GOAL OF THE EXERCISE: Below are some records. Say how many of their lines include the string "equivalence", giving only the number.

(Beginning of SUPPLIED MATERIAL)

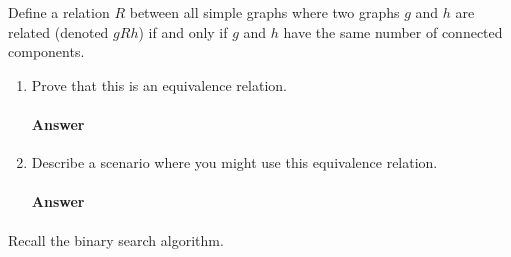 \documentclass{article}
\begin{document}
\collab{\todo{}} 

Define a relation $R$ between all simple graphs where two graphs $g$ and $h$ are
related (denoted $gRh$) if and only if $g$ and $h$ have the same number of
connected components.

\begin{enumerate}

    \item Prove that this is an equivalence relation.

        \paragraph{Answer}


    \item Describe a scenario where you might use this equivalence relation.

        \paragraph{Answer}


\end{enumerate}

\collab{\todo{}} 

Recall the binary search algorithm.
\end{document}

(End of SUPPLIED MATERIAL)

TASK OUTPUT: 2